Insecticidal acitivity against Blattella germanica

[0050] Aliquots of acetone solutions of test compounds at various concentrations were applied to glass plates (10 cm x 10 cm). After evaporation of solvent, the treated sufaces, together with controls treated with acetone along, were then infested with second instar nymphs of the German cockroach, (Blattella germanica), retained on the treated surface within PTFE-coated glass rings 6 cm in diameter and held for 24 hours at 22°C. The percentage mortality of the insects was then recorded.

[0051] Less than 5% mortality resulted in the control treatments whereas the compounds of Examples 40, 82 and 85 had an LD₅₀ of 100 mg/m² or less.

Test Example 6

Tickicidal activity against Boophilus microplus

[0052] 9 cm diameter filter papers were impregnated with 1 ml aliquotes of acetone solutions of test compound at various concnetrations. The papers were allowed to dry and then folded into envelopes in which cattle tick larvae, (Boophilus microplus) were enclosed and held at 25°C and 80% R.H. for 48 hours.
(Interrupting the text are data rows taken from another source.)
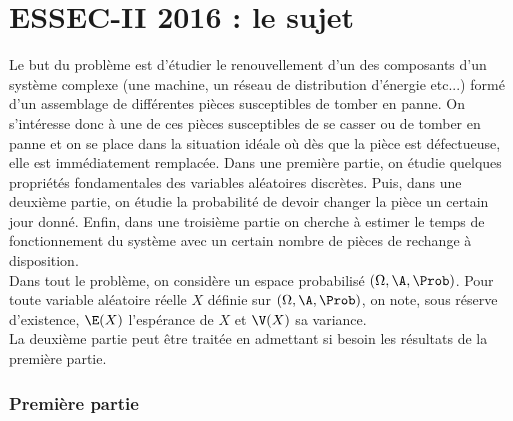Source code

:\chapter*{ESSEC-II 2016 : le sujet}
  
%

\noindent
Le but du problème est d'étudier le renouvellement d'un des composants 
d'un système complexe (une machine, un réseau de distribution d'énergie 
etc...) formé d'un assemblage de différentes pièces susceptibles de 
tomber en panne. On s'intéresse donc à une de ces pièces susceptibles de 
se casser ou de tomber en panne et on se place dans la situation idéale 
où dès que la pièce est défectueuse, elle est immédiatement remplacée. 
Dans une première partie, on étudie quelques propriétés fondamentales 
des variables aléatoires discrètes. Puis, dans une deuxième partie, on 
étudie la probabilité de devoir changer la pièce un certain jour donné. 
Enfin, dans une troisième partie on cherche à estimer le temps de 
fonctionnement du système avec un certain nombre de pièces de rechange à 
disposition.\\
Dans tout le problème, on considère un espace probabilisé $(\Omega, 
\A, \Prob)$. Pour toute variable aléatoire réelle $X$ définie sur 
$(\Omega, \A, \Prob)$, on note, sous réserve d'existence, $\E(X)$ 
l'espérance de $X$ et $\V(X)$ sa variance.\\
La deuxième partie peut être traitée en admettant si besoin les 
résultats de la première partie.

\subsection*{Première partie}

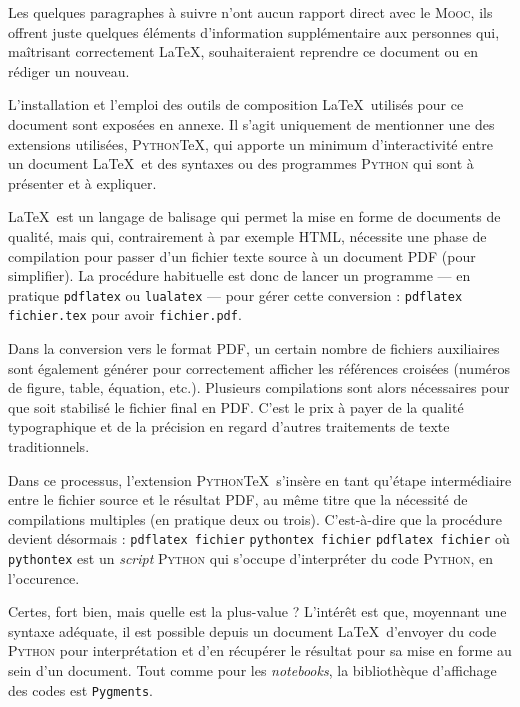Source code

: Les quelques paragraphes à suivre n'ont aucun rapport direct avec le \textsc{Mooc}, ils offrent juste quelques éléments d'information supplémentaire aux personnes qui, maîtrisant correctement \LaTeX, souhaiteraient reprendre ce document ou en rédiger un nouveau.

L'installation et l'emploi des outils de composition \LaTeX\ utilisés pour ce document sont exposées en annexe. Il s'agit uniquement de mentionner une des extensions utilisées, \textsc{Python}\TeX, qui apporte un minimum d'interactivité entre un document \LaTeX\ et des syntaxes ou des programmes \textsc{Python} qui sont à présenter et à expliquer. %

\LaTeX\ est un langage de balisage qui permet la mise en forme de documents de qualité, mais qui, contrairement à par exemple HTML, nécessite une phase de compilation pour passer d'un fichier texte source à un document PDF (pour simplifier). La procédure habituelle est donc de lancer un programme --- en pratique \texttt{pdflatex} ou \texttt{lualatex} --- pour gérer cette conversion : \texttt{pdflatex fichier.tex} pour avoir \texttt{fichier.pdf}.

Dans la conversion vers le format PDF, un certain nombre de fichiers auxiliaires sont également générer pour correctement afficher les références croisées (numéros de figure, table, équation, etc.). Plusieurs compilations sont alors nécessaires pour que soit stabilisé le fichier final en PDF. C'est le prix à payer de la qualité typographique et de la précision en regard d'autres traitements de texte traditionnels.

Dans ce processus, l'extension \textsc{Python}\TeX\ s'insère en tant qu'étape intermédiaire entre le fichier source et le résultat PDF, au même titre que la nécessité de compilations multiples (en pratique deux ou trois). C'est-à-dire que la procédure devient désormais : \texttt{pdflatex fichier} \faCaretRight\space \texttt{pythontex fichier} \faCaretRight\space \texttt{pdflatex fichier} où \texttt{pythontex} est un \textit{script} \textsc{Python} qui s'occupe d'interpréter du code \textsc{Python}, en l'occurence.

Certes, fort bien, mais quelle est la plus-value ? L'intérêt est que, moyennant une syntaxe adéquate, il est possible depuis un document \LaTeX\ d'envoyer du code \textsc{Python} pour interprétation et d'en récupérer le résultat pour sa mise en forme au sein d'un document. Tout comme pour les \textit{notebooks}, la bibliothèque d'affichage des codes est \texttt{Pygments}.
The percentage mortality of tick larvae was then recorded and compared with controls.

[0053] The controls gave a mortality of less than 5% whereas compounds of Examples 1 and 51 caused 50% mortality at a concentration of 300 ppm or less.

Claims

1. 2-(2, 2-Difluorocyclopropyl)alkyl esters of general formula I

in which
Y is an aryl group, optionally substituted, one or more times, by C_1-6-alkyl, halo-C_1-6-alkyl, phenyl-C_1-6-alkyl, C_2-6-alkenyl, halo-C_2-6-alkenyl, phenyl-C_2-6-alkenyl, C_2-6-alkynyl, halo-C_2-6-alkynyl, phenyl-C_2-6-alkynyl, C_1-16-alkoxy, halo-C_1-6-alkoxy, phenyl-C_1-6-alkoxy, C_3-10-cycloalkoxy, halo-C_3-10-cycloalkoxy, phenyl-C_3-10-cycloalkoxy, C_3-6-cycloalkylalkoxy, halo-C_3-6-cycloalkylalkoxy, phenyl-C_3-6-cycloalkylalkoxy, C_2-6-alkenyloxy, halo-C_2-6-alkenyloxy, phenyl-C_2-6-alkenyloxy, C_2-6-alkynyloxy, halo-C_2-6-alkynyloxy, phenyl-C_2-6-alkynyloxy, alkylsulphonyloxy, haloalkylsulphonyloxy, arylsulphonyloxy, phenyl, halogen, amino, cyano, hydroxy, nitro, aryloxy, haloaryloxy, C_1-6-alkylaryloxy, nitroaryloxy, arylamino, haloarylamino, C_1-6-alkylarylamino, aryl-N-C_1-6-alkylamino, C_1-6-alkoxycarbonyl, halo-C_1-6-alkoxycarbonyl, phenyl-C_1-6-alkoxycarbonyl, C_3-10-cycloalkoxycarbonyl, halo-C_3-6-cycloalkoxycarbonyl, C_3-6-cycloalkylalkoxycarbonyl, halo-C_3-6-cycloalkylalkoxycarbonyl, phenyl-C_3-6-cycloalkylalkoxycarbonyl, C_1-2-alkyldioxy, alkyl-C_3-10-cycloalkoxy, C_1-6-alkylthio, halo-C_3-6-cycloalkylalkylamino, C_1-6-alkylamino, di-C_1-6-alkylamino, N-pyrrolyl, the group COOR₈ (R₈ is hydrogen or a metal atom) or N(R₉)₃X (R₉ is hydrogen or C_1-6-alkyl and X is halo),
R₁, R₂, R₃, R₄, R₅, R₆ and R₇ are the same or different and are hydrogen, C_1-6-alkyl, halo-C_1-6-alkyl, phenyl or halophenyl or R₁ and R₂ can also together form an alicyclic ring, and
n is 0 or 1.

2. 2-(2, 2-Difluorocyclopropyl)alkyl esters according to claim 1, characterised in that
Y is phenyl, furanyl, thiophenyl, benzothiophenyl or naphthyl, or phenyl, furanyl, thiophenyl, benzothiophenyl, naphthyl or phenylene substituted one or more times by nitro, fluoro, chloro, bromo, C_1-6-alkyl, C_1-6-alkoxy, halo-C_3-6-cycloalkylalkoxy, phenyl, C_2-6-alkynyloxy or halo-C_2-6-alkenyloxy,
R_1-4 are hydrogen; and
R_5-7 are hydrogen or methyl, and
n is 0 or 1.

3. An insecticidal and acaricidal composition which comprises a compound claimed in claim 1 or 2, in admixture with an agriculturally acceptable diluent or carrier.

4. A method of combating insects and acarids which comprises applying to the insects or acarids or their locus an effective amount of a compound claimed in claim 1 or 2.